An article from The Chronicle of Higher Education 
>From the issue dated July 29, 2005 

http://chronicle.com/prm/weekly/v51/i47/47a03301.htm

Whose Work Is It, Anyway?

The use of 'orphan works' of art and literature, whose creators cannot be
identified, puts scholars and artists at odds over changes in copyright
law

By SCOTT CARLSON

  ORPHAN WORKS -- copyrighted literature and art whose owners
   cannot be identified -- have led to an array of problems in
   publishing, digitizing projects, preservation efforts, and
   the filming of documentaries. Tomorrow and Wednesday, the
   U.S. Copyright Office is holding a series of hearings to
   determine whether copyright law should change to allow for
   more liberal use of orphan works. Scholars and artists are at
   odds over proposed changes.

Orphan works have led to complications not only in publishing but also in
digitizing projects, preservation efforts, and the creation of works like
film and video documentaries.

This week, at the urging of prominent legal scholars, academic-library
organizations, technology companies such as Google and Microsoft, and many
other interested parties, the U.S. Copyright Office is holding a series of
hearings to determine whether copyright law should change to allow for
more liberal use of orphan works.

Scholars and others weighed in earlier this year, filing comments on the
issue with the copyright office in anticipation of the hearings. The
American Historical Association, for example, noted that orphan works had
become a problem for scholars, "hampering the historian's ability to work
with the raw materials of history." ... ... some groups -- in particular
visual artists like photographers and illustrators -- strongly oppose any
loosening of the law for orphan works, seeing it as an assault on
copyright that will deprive artists and creators of their due. ... In
response to the U.S. Copyright Office's request for comments, Cornell
University librarians added up the money and time spent clearing copyright
on 343 monographs for a digital archive of literature on agriculture.
Although the library has spent $50,000 and months of staff time calling
publishers, authors, and authors' heirs, it has not been able to identify
the owners of 58 percent of the monographs.
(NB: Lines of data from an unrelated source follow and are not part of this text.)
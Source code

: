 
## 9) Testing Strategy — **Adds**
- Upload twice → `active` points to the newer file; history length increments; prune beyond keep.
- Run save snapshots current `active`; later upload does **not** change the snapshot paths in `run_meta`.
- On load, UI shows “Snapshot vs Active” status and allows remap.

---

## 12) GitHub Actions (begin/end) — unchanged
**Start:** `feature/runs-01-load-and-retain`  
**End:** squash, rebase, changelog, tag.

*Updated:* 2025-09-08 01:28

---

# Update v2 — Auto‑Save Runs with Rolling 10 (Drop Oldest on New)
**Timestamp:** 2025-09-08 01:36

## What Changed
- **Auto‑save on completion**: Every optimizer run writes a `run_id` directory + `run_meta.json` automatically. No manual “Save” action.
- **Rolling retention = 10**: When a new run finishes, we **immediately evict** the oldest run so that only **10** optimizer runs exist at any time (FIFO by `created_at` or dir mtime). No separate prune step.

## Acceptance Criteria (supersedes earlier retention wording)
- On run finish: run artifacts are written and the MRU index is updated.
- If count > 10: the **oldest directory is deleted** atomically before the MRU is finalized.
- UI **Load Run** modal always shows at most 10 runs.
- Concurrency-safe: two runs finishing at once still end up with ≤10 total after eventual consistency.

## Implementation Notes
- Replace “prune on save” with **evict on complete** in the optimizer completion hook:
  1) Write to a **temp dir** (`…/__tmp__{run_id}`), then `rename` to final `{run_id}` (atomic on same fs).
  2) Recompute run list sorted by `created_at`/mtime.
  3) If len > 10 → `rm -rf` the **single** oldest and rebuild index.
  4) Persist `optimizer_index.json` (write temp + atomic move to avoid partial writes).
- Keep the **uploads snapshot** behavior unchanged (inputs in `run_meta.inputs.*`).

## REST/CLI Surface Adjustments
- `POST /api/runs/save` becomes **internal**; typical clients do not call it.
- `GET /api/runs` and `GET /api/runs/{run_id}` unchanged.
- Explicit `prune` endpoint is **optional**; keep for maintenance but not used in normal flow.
"In 47 cases we were denied permission, and this was primarily because the
people we contacted were unsure whether they could authorize the
reproduction or not," says Peter B. Hirtle, who monitors
intellectual-property issues for Cornell's libraries. "Copyright is
supposed to advance the sciences and arts, and this is copyright becoming
an impediment to the sciences and arts." ... In its comments to the
copyright office, the Center for the Study of the Public Domain, at Duke
Law School, said whole generations of movies are at risk because of their
orphan status. Film deteriorates more rapidly than other media, such as
paper. Digitization projects could help preserve the films, but the center
notes that donors are not inclined to pay for the costly digitization of
movies that the public cannot see because of copyright restrictions. ...

Jane C. Ginsburg, a professor of law at Columbia University, read through
the comments submitted to the copyright office while she was submitting
her own. "There are an awful lot of submissions that say, 'It's a pain in
the butt to clear rights,'" she says. "That doesn't make a work an orphan
work. Both internationally and domestically, you don't want this to be
used as an excuse to screw individual authors." .. "Many of those who
raise concerns about orphan works start from the premise that there are
works that should be in the public domain because their authors don't care
about them, and that they are clogging up the system and preventing
subsequent authors and others from using them," she says. "That's not
necessarily a correct premise."

A group called the Illustrators' Partnership of America was formed on the
basis of issues such as this. Illustrators, the group points out, are hard
to trace if a picture appears uncredited in a book or online.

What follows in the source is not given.